Through the above description of the embodiments, those skilled in the art will clearly understand that the method of the above embodiments can be implemented by software plus a necessary general hardware platform, and certainly can also be implemented by hardware, but in many cases, the former is a better implementation manner. Based on such understanding, the technical solutions of the present invention may be embodied in the form of a software product, which is stored in a storage medium (such as ROM/RAM, magnetic disk, optical disk) and includes instructions for enabling a terminal device (such as a mobile phone, a computer, a server, an air conditioner, or a network device) to execute the method according to the embodiments of the present invention.
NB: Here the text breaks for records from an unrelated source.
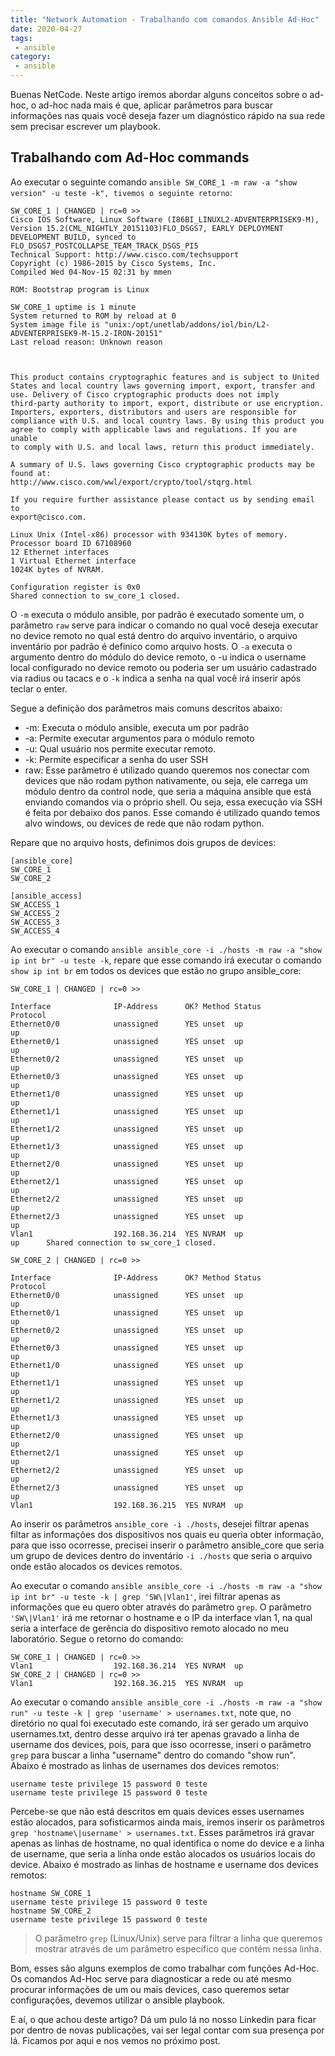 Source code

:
 ```yaml
---
title: "Network Automation - Trabalhando com comandos Ansible Ad-Hoc"
date: 2020-04-27
tags:
 - ansible
category:
 - ansible
---
```


Buenas NetCode. Neste artigo iremos abordar alguns conceitos sobre o ad-hoc, o ad-hoc nada mais é que, aplicar parâmetros para buscar informações nas quais você deseja fazer um diagnóstico rápido na sua rede sem precisar escrever um playbook.

## Trabalhando com Ad-Hoc commands

Ao executar o seguinte comando `ansible SW_CORE_1 -m raw -a "show version" -u teste -k", tivemos o seguinte retorno`:
```
SW_CORE_1 | CHANGED | rc=0 >>
Cisco IOS Software, Linux Software (I86BI_LINUXL2-ADVENTERPRISEK9-M), Version 15.2(CML_NIGHTLY_20151103)FLO_DSGS7, EARLY DEPLOYMENT DEVELOPMENT BUILD, synced to  FLO_DSGS7_POSTCOLLAPSE_TEAM_TRACK_DSGS_PI5
Technical Support: http://www.cisco.com/techsupport
Copyright (c) 1986-2015 by Cisco Systems, Inc.
Compiled Wed 04-Nov-15 02:31 by mmen

ROM: Bootstrap program is Linux

SW_CORE_1 uptime is 1 minute
System returned to ROM by reload at 0
System image file is "unix:/opt/unetlab/addons/iol/bin/L2-ADVENTERPRISEK9-M-15.2-IRON-20151"
Last reload reason: Unknown reason



This product contains cryptographic features and is subject to United
States and local country laws governing import, export, transfer and
use. Delivery of Cisco cryptographic products does not imply
third-party authority to import, export, distribute or use encryption.
Importers, exporters, distributors and users are responsible for
compliance with U.S. and local country laws. By using this product you
agree to comply with applicable laws and regulations. If you are unable
to comply with U.S. and local laws, return this product immediately.

A summary of U.S. laws governing Cisco cryptographic products may be found at:
http://www.cisco.com/wwl/export/crypto/tool/stqrg.html

If you require further assistance please contact us by sending email to
export@cisco.com.

Linux Unix (Intel-x86) processor with 934130K bytes of memory.
Processor board ID 67108960
12 Ethernet interfaces
1 Virtual Ethernet interface
1024K bytes of NVRAM.

Configuration register is 0x0
Shared connection to sw_core_1 closed.
```

O `-m` executa o módulo ansible, por padrão é executado somente um, o parâmetro `raw` serve para indicar o comando no qual você deseja executar no device remoto no qual está dentro do arquivo inventário, o arquivo inventário por padrão é definico como arquivo hosts. O `-a` executa o argumento dentro do módulo do device remoto, o -u indica o username local configurado no device remoto ou poderia ser um usuário cadastrado via radius ou tacacs e o `-k` indica a senha na qual você irá inserir após teclar o enter.

Segue a definição dos parâmetros mais comuns descritos abaixo:

* -m: Executa o módulo ansible, executa um por padrão
* -a: Permite executar argumentos para o módulo remoto
* -u: Qual usuário nos permite executar remoto.
* -k: Permite especificar a senha do user SSH
* raw: Esse parâmetro é utilizado quando queremos nos conectar com devices que não rodam python nativamente, ou seja, ele carrega um módulo dentro da control node, que seria a máquina ansible que está enviando comandos via o próprio shell. Ou seja, essa execução via SSH é feita por debaixo dos panos. Esse comando é utilizado quando temos alvo windows, ou devices de rede que não rodam python.

Repare que no arquivo hosts, definimos dois grupos de devices:
```
[ansible_core]
SW_CORE_1
SW_CORE_2
   
[ansible_access]
SW_ACCESS_1
SW_ACCESS_2
SW_ACCESS_3
SW_ACCESS_4
```

Ao executar o comando `ansible ansible_core -i ./hosts -m raw -a "show ip int br" -u teste -k`, repare que esse comando irá executar o comando `show ip int br` em todos os devices que estão no grupo ansible_core:
```
SW_CORE_1 | CHANGED | rc=0 >>

Interface              IP-Address      OK? Method Status                Protocol
Ethernet0/0            unassigned      YES unset  up                    up      
Ethernet0/1            unassigned      YES unset  up                    up      
Ethernet0/2            unassigned      YES unset  up                    up      
Ethernet0/3            unassigned      YES unset  up                    up      
Ethernet1/0            unassigned      YES unset  up                    up      
Ethernet1/1            unassigned      YES unset  up                    up      
Ethernet1/2            unassigned      YES unset  up                    up      
Ethernet1/3            unassigned      YES unset  up                    up      
Ethernet2/0            unassigned      YES unset  up                    up      
Ethernet2/1            unassigned      YES unset  up                    up      
Ethernet2/2            unassigned      YES unset  up                    up      
Ethernet2/3            unassigned      YES unset  up                    up      
Vlan1                  192.168.36.214  YES NVRAM  up                    up      Shared connection to sw_core_1 closed.

SW_CORE_2 | CHANGED | rc=0 >>

Interface              IP-Address      OK? Method Status                Protocol
Ethernet0/0            unassigned      YES unset  up                    up      
Ethernet0/1            unassigned      YES unset  up                    up      
Ethernet0/2            unassigned      YES unset  up                    up      
Ethernet0/3            unassigned      YES unset  up                    up      
Ethernet1/0            unassigned      YES unset  up                    up      
Ethernet1/1            unassigned      YES unset  up                    up      
Ethernet1/2            unassigned      YES unset  up                    up      
Ethernet1/3            unassigned      YES unset  up                    up      
Ethernet2/0            unassigned      YES unset  up                    up      
Ethernet2/1            unassigned      YES unset  up                    up      
Ethernet2/2            unassigned      YES unset  up                    up      
Ethernet2/3            unassigned      YES unset  up                    up      
Vlan1                  192.168.36.215  YES NVRAM  up
```

Ao inserir os parâmetros `ansible_core -i ./hosts`, desejei filtrar apenas filtar as informações dos dispositivos nos quais eu queria obter informação, para que isso ocorresse, precisei inserir o parâmetro ansible_core que seria um grupo de devices dentro do inventário `-i ./hosts` que seria o arquivo onde estão alocados os devices remotos.

Ao executar o comando `ansible ansible_core -i ./hosts -m raw -a "show ip int br" -u teste -k | grep 'SW\|Vlan1'`, irei filtrar apenas as informações que eu quero obter através do parâmetro `grep`. O parâmetro `'SW\|Vlan1'` irá me retornar o hostname e o IP da interface vlan 1, na qual seria a interface de gerência do dispositivo remoto alocado no meu laboratório. Segue o retorno do comando:
```
SW_CORE_1 | CHANGED | rc=0 >>
Vlan1                  192.168.36.214  YES NVRAM  up                    
SW_CORE_2 | CHANGED | rc=0 >>
Vlan1                  192.168.36.215  YES NVRAM  up 
```

Ao executar o comando `ansible ansible_core -i ./hosts -m raw -a "show run" -u teste -k | grep 'username' > usernames.txt`, note que, no diretório no qual foi executado este comando, irá ser gerado um arquivo usernames.txt, dentro desse arquivo irá ter apenas gravado a linha de username dos devices, pois, para que isso ocorresse, inseri o parâmetro `grep` para buscar a linha "username" dentro do comando "show run". Abaixo é mostrado as linhas de usernames dos devices remotos:
```
username teste privilege 15 password 0 teste
username teste privilege 15 password 0 teste
```

Percebe-se que não está descritos em quais devices esses usernames estão alocados, para sofisticarmos ainda mais, iremos inserir os parâmetros `grep 'hostname\|username' > usernames.txt`. Esses parâmetros irá gravar apenas as linhas de hostname, no qual identifica o nome do device e a linha de username, que seria a linha onde estão alocados os usuários locais do device. Abaixo é mostrado as linhas de hostname e username dos devices remotos:
```
hostname SW_CORE_1
username teste privilege 15 password 0 teste
hostname SW_CORE_2
username teste privilege 15 password 0 teste
```

> O parâmetro `grep` (Linux/Unix) serve para filtrar a linha que queremos mostrar através de um parâmetro específico que contém nessa linha.

Bom, esses são alguns exemplos de como trabalhar com funções Ad-Hoc. Os comandos Ad-Hoc serve para diagnosticar a rede ou até mesmo procurar informações de um ou mais devices, caso queremos setar configurações, devemos utilizar o ansible playbook.

E aí, o que achou deste artigo? Dá um pulo lá no nosso Linkedin para ficar por dentro de novas publicações, vai ser legal contar com sua presença por lá. Ficamos por aqui e nos vemos no próximo post.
The above description is only a preferred embodiment of the present invention, and not intended to limit the scope of the present invention, and all modifications of equivalent structures and equivalent processes, which are made by using the contents of the present specification and the accompanying drawings, or directly or indirectly applied to other related technical fields, are included in the scope of the present invention.

Claims

1. A training method for recognition models is characterized by comprising the following steps:

2. The training method of the recognition model according to claim 1, wherein the recognition model is a character recognition model, and the step of constructing the simulation image according to the image to be trained comprises:

3. The method for training the recognition model according to claim 2, wherein the step of obtaining the label words corresponding to the image to be trained and generating the target corpus containing the uncommon words according to the label words comprises:

4. The method for training recognition models according to claim 2, wherein the step of determining the uncommon word corresponding to the original corpus further comprises:

5. The method for training the recognition model according to claim 2, wherein the step of obtaining the background image corresponding to the image to be trained and constructing and obtaining the simulation image according to the target corpus and the background image comprises:

6. The method for training a recognition model according to claim 5, wherein the step of embedding the target text string in the form of the simulated font into the corresponding background image to construct a simulated image comprises:

7. The training method of the recognition model according to claim 1, wherein the step of obtaining the recognition model through the generation countermeasure network and the recognition network training in the preset neural network model based on the training data set comprises:

8. The method for training a recognition model according to any one of claims 1 to 7, wherein the recognition model is an Optical Character Recognition (OCR) recognition model, and the step of training the generated countermeasure network and the recognition network in the preset neural network model based on the training data set further comprises:

9. A training apparatus for recognizing a model, comprising:

the acquisition module is used for acquiring an image to be trained;

10. A training apparatus for recognition models, characterized in that the training apparatus for recognition models comprises a memory, a processor and a training program for recognition models stored on the memory and executable on the processor, the training program for recognition models, when executed by the processor, implementing the steps of the training method for recognition models as claimed in any one of claims 1 to 8.

11. A computer-readable storage medium, characterized in that the computer-readable storage medium has stored thereon a training program of a recognition model, which when executed by a processor implements the steps of the training method of a recognition model according to any one of claims 1 to 8.